--- Dataset records ---
● ● ● ● ● ● ●
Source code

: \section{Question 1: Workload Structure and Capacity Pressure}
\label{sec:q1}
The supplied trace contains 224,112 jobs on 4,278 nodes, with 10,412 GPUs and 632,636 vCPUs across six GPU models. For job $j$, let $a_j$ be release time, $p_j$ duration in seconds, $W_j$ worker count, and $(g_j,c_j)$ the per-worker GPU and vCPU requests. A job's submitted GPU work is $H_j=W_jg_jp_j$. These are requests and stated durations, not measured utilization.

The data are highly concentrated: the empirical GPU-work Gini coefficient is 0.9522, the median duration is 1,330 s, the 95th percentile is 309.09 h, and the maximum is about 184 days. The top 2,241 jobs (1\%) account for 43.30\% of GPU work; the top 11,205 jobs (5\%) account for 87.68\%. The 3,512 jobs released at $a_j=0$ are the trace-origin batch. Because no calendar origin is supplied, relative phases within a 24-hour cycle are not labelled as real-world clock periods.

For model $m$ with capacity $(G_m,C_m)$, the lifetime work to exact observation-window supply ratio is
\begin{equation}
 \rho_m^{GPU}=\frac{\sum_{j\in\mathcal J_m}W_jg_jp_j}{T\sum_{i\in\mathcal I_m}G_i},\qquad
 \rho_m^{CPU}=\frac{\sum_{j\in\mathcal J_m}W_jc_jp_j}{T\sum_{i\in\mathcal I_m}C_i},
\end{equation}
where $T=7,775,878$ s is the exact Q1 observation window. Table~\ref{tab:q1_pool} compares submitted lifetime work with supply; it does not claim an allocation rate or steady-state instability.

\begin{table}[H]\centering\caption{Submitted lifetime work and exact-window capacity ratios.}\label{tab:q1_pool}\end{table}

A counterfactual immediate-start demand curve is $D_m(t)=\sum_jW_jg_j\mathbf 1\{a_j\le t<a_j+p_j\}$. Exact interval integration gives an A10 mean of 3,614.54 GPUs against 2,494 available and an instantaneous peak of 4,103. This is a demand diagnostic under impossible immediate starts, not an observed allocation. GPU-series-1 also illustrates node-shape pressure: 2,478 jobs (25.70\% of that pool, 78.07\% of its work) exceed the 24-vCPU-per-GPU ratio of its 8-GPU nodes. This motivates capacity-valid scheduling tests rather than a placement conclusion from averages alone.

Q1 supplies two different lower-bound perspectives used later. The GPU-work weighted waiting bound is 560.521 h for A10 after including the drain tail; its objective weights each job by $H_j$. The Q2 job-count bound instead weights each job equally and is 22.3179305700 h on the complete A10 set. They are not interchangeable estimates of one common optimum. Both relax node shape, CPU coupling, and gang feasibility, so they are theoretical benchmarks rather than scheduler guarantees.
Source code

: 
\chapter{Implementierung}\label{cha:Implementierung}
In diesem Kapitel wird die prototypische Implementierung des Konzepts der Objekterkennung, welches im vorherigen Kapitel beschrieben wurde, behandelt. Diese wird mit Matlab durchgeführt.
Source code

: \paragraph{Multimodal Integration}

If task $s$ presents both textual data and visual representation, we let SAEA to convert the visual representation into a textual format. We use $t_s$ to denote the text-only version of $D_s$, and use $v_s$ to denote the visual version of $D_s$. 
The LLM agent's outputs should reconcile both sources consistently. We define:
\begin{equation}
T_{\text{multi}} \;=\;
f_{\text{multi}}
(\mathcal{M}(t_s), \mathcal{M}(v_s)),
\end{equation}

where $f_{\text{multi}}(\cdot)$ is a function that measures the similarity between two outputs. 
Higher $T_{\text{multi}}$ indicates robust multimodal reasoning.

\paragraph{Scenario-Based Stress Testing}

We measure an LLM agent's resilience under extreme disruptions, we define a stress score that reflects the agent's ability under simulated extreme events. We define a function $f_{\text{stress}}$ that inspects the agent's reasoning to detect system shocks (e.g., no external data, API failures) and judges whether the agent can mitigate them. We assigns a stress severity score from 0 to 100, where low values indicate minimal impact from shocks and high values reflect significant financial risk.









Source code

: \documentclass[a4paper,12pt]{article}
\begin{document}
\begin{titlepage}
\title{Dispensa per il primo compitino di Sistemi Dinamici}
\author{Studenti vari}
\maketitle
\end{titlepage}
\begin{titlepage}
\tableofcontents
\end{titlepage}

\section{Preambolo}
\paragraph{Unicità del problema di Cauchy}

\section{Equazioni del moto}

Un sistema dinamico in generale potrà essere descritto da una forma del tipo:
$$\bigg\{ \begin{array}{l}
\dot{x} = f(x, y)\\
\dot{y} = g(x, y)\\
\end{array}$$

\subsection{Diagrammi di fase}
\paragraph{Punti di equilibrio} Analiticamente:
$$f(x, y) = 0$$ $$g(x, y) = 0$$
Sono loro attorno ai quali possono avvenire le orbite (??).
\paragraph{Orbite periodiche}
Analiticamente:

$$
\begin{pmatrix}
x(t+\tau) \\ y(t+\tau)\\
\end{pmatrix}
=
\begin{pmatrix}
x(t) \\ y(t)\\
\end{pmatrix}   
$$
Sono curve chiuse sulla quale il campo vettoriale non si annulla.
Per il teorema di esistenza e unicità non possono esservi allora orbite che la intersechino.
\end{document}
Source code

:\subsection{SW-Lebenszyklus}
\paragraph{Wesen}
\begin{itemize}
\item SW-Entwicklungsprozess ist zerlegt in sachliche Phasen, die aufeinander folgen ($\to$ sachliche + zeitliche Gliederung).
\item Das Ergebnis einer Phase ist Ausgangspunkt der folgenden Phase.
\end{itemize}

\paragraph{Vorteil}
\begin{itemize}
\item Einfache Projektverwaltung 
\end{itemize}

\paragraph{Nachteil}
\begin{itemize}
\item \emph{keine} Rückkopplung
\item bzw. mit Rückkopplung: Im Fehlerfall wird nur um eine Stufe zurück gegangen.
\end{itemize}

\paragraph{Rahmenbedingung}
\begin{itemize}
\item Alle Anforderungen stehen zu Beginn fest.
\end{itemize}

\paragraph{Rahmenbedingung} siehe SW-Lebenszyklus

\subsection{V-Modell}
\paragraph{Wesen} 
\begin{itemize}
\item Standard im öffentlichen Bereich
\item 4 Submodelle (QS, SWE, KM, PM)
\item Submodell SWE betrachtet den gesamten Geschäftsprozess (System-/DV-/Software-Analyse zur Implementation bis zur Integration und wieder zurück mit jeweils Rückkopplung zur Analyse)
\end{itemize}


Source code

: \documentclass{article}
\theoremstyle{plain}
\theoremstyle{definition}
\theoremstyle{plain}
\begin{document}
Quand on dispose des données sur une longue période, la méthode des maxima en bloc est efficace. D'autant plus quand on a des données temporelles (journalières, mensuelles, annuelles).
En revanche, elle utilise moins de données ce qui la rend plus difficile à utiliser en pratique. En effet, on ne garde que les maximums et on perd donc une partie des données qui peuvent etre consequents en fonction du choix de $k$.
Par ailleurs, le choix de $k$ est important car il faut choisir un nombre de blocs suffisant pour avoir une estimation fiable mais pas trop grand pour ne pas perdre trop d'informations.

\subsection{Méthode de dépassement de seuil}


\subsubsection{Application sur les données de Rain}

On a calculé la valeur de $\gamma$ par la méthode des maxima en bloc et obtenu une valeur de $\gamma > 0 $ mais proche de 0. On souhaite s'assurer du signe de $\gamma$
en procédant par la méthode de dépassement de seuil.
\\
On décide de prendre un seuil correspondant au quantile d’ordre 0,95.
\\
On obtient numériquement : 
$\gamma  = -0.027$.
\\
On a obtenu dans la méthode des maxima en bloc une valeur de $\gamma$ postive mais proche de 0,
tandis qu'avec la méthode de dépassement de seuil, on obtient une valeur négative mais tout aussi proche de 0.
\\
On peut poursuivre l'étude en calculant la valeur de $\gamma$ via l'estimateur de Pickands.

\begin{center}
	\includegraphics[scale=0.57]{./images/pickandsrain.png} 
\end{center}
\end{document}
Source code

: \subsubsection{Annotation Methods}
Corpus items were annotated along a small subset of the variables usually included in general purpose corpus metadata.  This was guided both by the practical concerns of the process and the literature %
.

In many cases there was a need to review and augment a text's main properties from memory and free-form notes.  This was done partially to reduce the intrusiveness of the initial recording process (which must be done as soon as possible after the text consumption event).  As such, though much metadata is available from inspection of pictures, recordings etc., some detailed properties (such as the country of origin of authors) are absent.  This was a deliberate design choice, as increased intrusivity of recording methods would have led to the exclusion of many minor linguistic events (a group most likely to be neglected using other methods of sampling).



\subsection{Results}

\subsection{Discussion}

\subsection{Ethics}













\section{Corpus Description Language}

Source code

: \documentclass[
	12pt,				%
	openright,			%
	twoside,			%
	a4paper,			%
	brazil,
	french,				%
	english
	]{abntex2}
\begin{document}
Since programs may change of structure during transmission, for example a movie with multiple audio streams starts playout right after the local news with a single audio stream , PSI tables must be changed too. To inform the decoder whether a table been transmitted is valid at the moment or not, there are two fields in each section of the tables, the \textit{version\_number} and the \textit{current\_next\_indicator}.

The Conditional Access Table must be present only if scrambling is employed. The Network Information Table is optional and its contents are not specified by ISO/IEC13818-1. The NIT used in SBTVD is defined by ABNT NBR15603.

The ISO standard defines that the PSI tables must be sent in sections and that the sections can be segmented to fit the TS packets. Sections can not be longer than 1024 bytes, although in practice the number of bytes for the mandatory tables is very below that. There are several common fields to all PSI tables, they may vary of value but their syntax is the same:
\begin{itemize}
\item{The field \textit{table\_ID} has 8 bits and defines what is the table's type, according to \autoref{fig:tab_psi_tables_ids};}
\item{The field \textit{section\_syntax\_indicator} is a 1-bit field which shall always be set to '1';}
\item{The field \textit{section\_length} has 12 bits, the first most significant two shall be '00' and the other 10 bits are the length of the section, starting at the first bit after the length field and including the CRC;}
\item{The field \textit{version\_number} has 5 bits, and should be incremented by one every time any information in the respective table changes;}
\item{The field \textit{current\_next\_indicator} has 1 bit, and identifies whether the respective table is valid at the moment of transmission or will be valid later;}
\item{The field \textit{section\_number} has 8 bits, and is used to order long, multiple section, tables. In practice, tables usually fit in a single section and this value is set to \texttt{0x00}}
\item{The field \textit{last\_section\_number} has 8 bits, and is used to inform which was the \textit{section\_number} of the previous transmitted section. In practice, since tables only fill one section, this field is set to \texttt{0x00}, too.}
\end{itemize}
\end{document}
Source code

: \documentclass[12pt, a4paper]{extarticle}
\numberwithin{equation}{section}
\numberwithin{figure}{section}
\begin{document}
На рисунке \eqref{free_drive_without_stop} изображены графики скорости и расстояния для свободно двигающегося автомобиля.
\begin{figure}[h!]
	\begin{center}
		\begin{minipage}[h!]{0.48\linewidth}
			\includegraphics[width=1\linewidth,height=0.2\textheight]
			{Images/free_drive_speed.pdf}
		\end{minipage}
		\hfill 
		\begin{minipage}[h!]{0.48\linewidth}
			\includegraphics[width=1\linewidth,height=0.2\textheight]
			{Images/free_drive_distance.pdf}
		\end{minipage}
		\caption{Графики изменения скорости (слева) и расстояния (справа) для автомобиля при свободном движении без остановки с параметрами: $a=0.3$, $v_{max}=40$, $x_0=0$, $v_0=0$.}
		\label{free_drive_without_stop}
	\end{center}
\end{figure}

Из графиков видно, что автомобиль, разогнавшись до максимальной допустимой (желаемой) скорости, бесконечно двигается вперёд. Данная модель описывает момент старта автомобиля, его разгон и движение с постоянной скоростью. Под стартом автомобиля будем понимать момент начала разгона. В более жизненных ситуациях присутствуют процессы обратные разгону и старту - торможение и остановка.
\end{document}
● ● ● ● ● ● ●
--- WHAT TO WORK ON ---
The expected output is the exact run of lines from the start of the entries through the line with "The supplied trace", inclusive.

--- ANSWER BELOW ---
Source code

: \section{Question 1: Workload Structure and Capacity Pressure}
\label{sec:q1}
The supplied trace contains 224,112 jobs on 4,278 nodes, with 10,412 GPUs and 632,636 vCPUs across six GPU models. For job $j$, let $a_j$ be release time, $p_j$ duration in seconds, $W_j$ worker count, and $(g_j,c_j)$ the per-worker GPU and vCPU requests. A job's submitted GPU work is $H_j=W_jg_jp_j$. These are requests and stated durations, not measured utilization.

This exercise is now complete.